In the Traefik log when accessing whoami:
level=debug msg="Remote error http://auth:4181. StatusCode: 307" middlewareName=oauth@docker middlewareType=ForwardedAuthType

[Rathna-K]

Did you figure it out?
Here is what worked for me:
# labels:
# - 'traefik.enable=true'
# - 'traefik.port=xxx'
# - "traefik.http.middlewares.whoami.redirectscheme.scheme=https"
# - "traefik.http.routers.whoami.middlewares=auth"
# - "traefik.http.routers.whoami-insecure.rule=Host(domain.com)"
# - "traefik.http.routers.whoami-insecure.middlewares= whoami"
# - "traefik.http.routers.whoami.rule=Host(domain.com)"
# - "traefik.http.routers.whoami.entrypoints=websecure"
# - "traefik.http.routers.whoami.tls.certresolver=myresolver"
# - "traefik.http.services.whoami.loadBalancer.server.port=xxx"
I do use a different OIDC though.

@thomseddon great work btw, several years after the service still going strong.
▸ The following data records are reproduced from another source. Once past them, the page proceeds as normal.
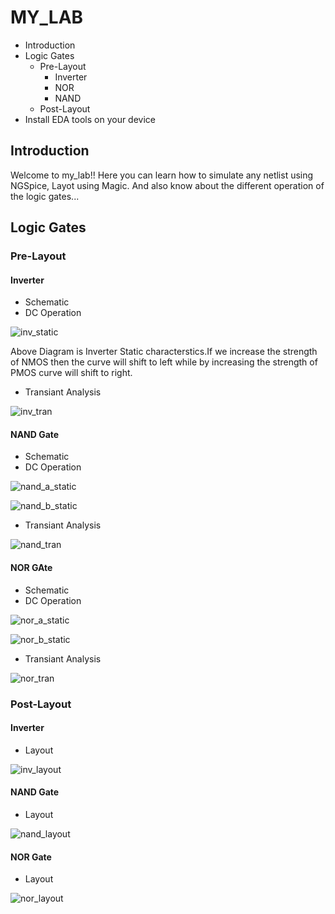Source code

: # MY_LAB
- Introduction
- Logic Gates
  - Pre-Layout
    - Inverter
    - NOR
    - NAND
  - Post-Layout
- Install EDA tools on your device

## Introduction
  Welcome to my_lab!! Here you can learn how to simulate any netlist using NGSpice, Layot using Magic. And also know about the different operation of the logic gates...
  
## Logic Gates
### Pre-Layout
#### Inverter
- Schematic 
- DC Operation

![inv_static](https://user-images.githubusercontent.com/71965706/95672397-0b86af80-0bbe-11eb-8625-36ef356f74cd.png)

  Above Diagram is Inverter Static characterstics.If we increase the strength of NMOS then the curve will shift to left while by increasing the strength of PMOS curve will shift to right.

- Transiant Analysis

![inv_tran](https://user-images.githubusercontent.com/71965706/95672466-9e274e80-0bbe-11eb-905f-38e681c66a11.png)

#### NAND Gate
- Schematic
- DC Operation

![nand_a_static](https://user-images.githubusercontent.com/71965706/95672508-f6f6e700-0bbe-11eb-805f-9c7984d26031.png)

![nand_b_static](https://user-images.githubusercontent.com/71965706/95672510-fa8a6e00-0bbe-11eb-80fc-b002c04d05ab.png)

- Transiant Analysis

![nand_tran](https://user-images.githubusercontent.com/71965706/95672585-8e5c3a00-0bbf-11eb-98e2-0ec4141b3a68.png)


#### NOR GAte
- Schematic
- DC Operation

![nor_a_static](https://user-images.githubusercontent.com/71965706/95672552-6076f580-0bbf-11eb-8390-e943f76fc29f.png)

![nor_b_static](https://user-images.githubusercontent.com/71965706/95672586-92885780-0bbf-11eb-9326-628c2d0a91b4.png)

- Transiant Analysis

![nor_tran](https://user-images.githubusercontent.com/71965706/95672602-bea3d880-0bbf-11eb-8b06-d23ad15c9bc1.png)


### Post-Layout

#### Inverter
- Layout

![inv_layout](https://user-images.githubusercontent.com/71965706/95672649-4e498700-0bc0-11eb-87de-db3a1b426fee.png)

#### NAND Gate
- Layout

![nand_layout](https://user-images.githubusercontent.com/71965706/95672532-2a397600-0bbf-11eb-9e33-1b521bf51843.png)

#### NOR Gate
- Layout

![nor_layout](https://user-images.githubusercontent.com/71965706/95672603-c3688c80-0bbf-11eb-9d62-4e7ec3a65bb9.png)
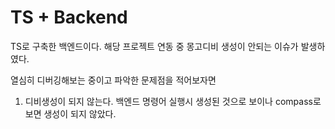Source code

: # TS + Backend

TS로 구축한 백엔드이다. 해당 프로젝트 연동 중 몽고디비 생성이 안되는 이슈가 발생하였다.

열심히 디버깅해보는 중이고 파악한 문제점을 적어보자면

1. 디비생성이 되지 않는다. 백엔드 명령어 실행시 생성된 것으로 보이나 compass로 보면 생성이 되지 않았다.
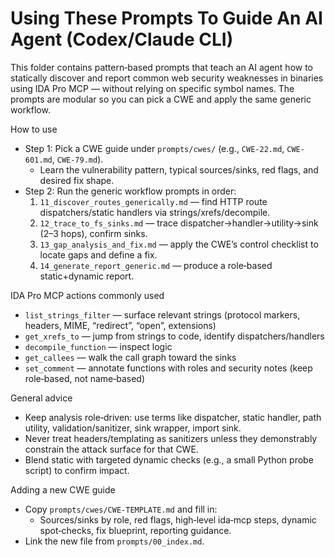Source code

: # Using These Prompts To Guide An AI Agent (Codex/Claude CLI)

This folder contains pattern‑based prompts that teach an AI agent how to statically discover and report common web security weaknesses in binaries using IDA Pro MCP — without relying on specific symbol names. The prompts are modular so you can pick a CWE and apply the same generic workflow.

How to use
- Step 1: Pick a CWE guide under `prompts/cwes/` (e.g., `CWE-22.md`, `CWE-601.md`, `CWE-79.md`).
  - Learn the vulnerability pattern, typical sources/sinks, red flags, and desired fix shape.
- Step 2: Run the generic workflow prompts in order:
  1) `11_discover_routes_generically.md` — find HTTP route dispatchers/static handlers via strings/xrefs/decompile.
  2) `12_trace_to_fs_sinks.md` — trace dispatcher→handler→utility→sink (2–3 hops), confirm sinks.
  3) `13_gap_analysis_and_fix.md` — apply the CWE’s control checklist to locate gaps and define a fix.
  4) `14_generate_report_generic.md` — produce a role‑based static+dynamic report.

IDA Pro MCP actions commonly used
- `list_strings_filter` — surface relevant strings (protocol markers, headers, MIME, “redirect”, “open”, extensions)
- `get_xrefs_to` — jump from strings to code, identify dispatchers/handlers
- `decompile_function` — inspect logic
- `get_callees` — walk the call graph toward the sinks
- `set_comment` — annotate functions with roles and security notes (keep role‑based, not name‑based)

General advice
- Keep analysis role‑driven: use terms like dispatcher, static handler, path utility, validation/sanitizer, sink wrapper, import sink.
- Never treat headers/templating as sanitizers unless they demonstrably constrain the attack surface for that CWE.
- Blend static with targeted dynamic checks (e.g., a small Python probe script) to confirm impact.

Adding a new CWE guide
- Copy `prompts/cwes/CWE-TEMPLATE.md` and fill in:
  - Sources/sinks by role, red flags, high‑level ida‑mcp steps, dynamic spot‑checks, fix blueprint, reporting guidance.
- Link the new file from `prompts/00_index.md`.

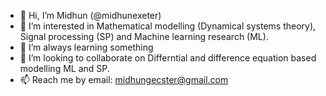 - 👋 Hi, I’m Midhun (@midhunexeter)
- 👀 I’m interested in Mathematical modelling (Dynamical systems theory), Signal processing (SP) and Machine learning research (ML).
- 🌱 I’m always learning something
- 💞️ I’m looking to collaborate on Differntial and difference equation based modelling ML and SP.
- 📫 Reach me by email: midhungecster@gmail.com

<!---
midhunexeter/midhunexeter is a ✨ special ✨ repository because its `README.md` (this file) appears on your GitHub profile.
You can click the Preview link to take a look at your changes.
--->
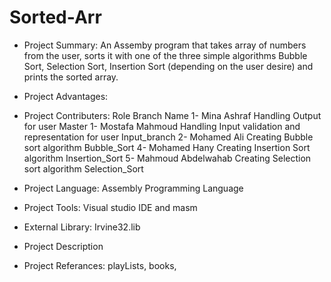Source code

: # Sorted-Arr
- Project Summary:
An Assemby program that takes array of numbers from the user, sorts it with one of the three simple algorithms
Bubble Sort, Selection Sort, Insertion Sort (depending on the user desire) and prints the sorted array.

- Project Advantages:


- Project Contributers:						Role									Branch Name
	1- Mina Ashraf 					Handling Output for user						Master
	1- Mostafa Mahmoud 				Handling Input validation and representation  for user						Input_branch
	2- Mohamed Ali					Creating Bubble sort algorithm					Bubble_Sort
	4- Mohamed Hany					Creating Insertion Sort algorithm				Insertion_Sort
	5- Mahmoud Abdelwahab			Creating Selection sort algorithm				Selection_Sort
	
	
- Project Language:		Assembly Programming Language 	

- Project Tools:		Visual studio IDE and masm 

- External Library:		Irvine32.lib

- Project Description
- Project Referances: playLists, books,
Are you still using this or moved away?

[nikolai-in]

Same problem with gitea. @evgnblkn, did you manage to fix it?

[oblq]

I don't know if this is the cause but:
- "PROVIDERS_GENERIC_OAUTH_AUTH_URL=gitia.example2.com/login/oauth/authorize"
------------------------------------> gitia 👆🏼

[monsdar]

You configure traefik.http.middlewares.auth.basicauth, shouldn't it be of type traefik.http.middlewares.auth.forwardauth instead? That way you can also correctly configure address, authResponseHeaders and trustForwardHeader.

UPDATE: Nevermind, just saw that you configure both middleware-types and apply the oauth middleware as needed.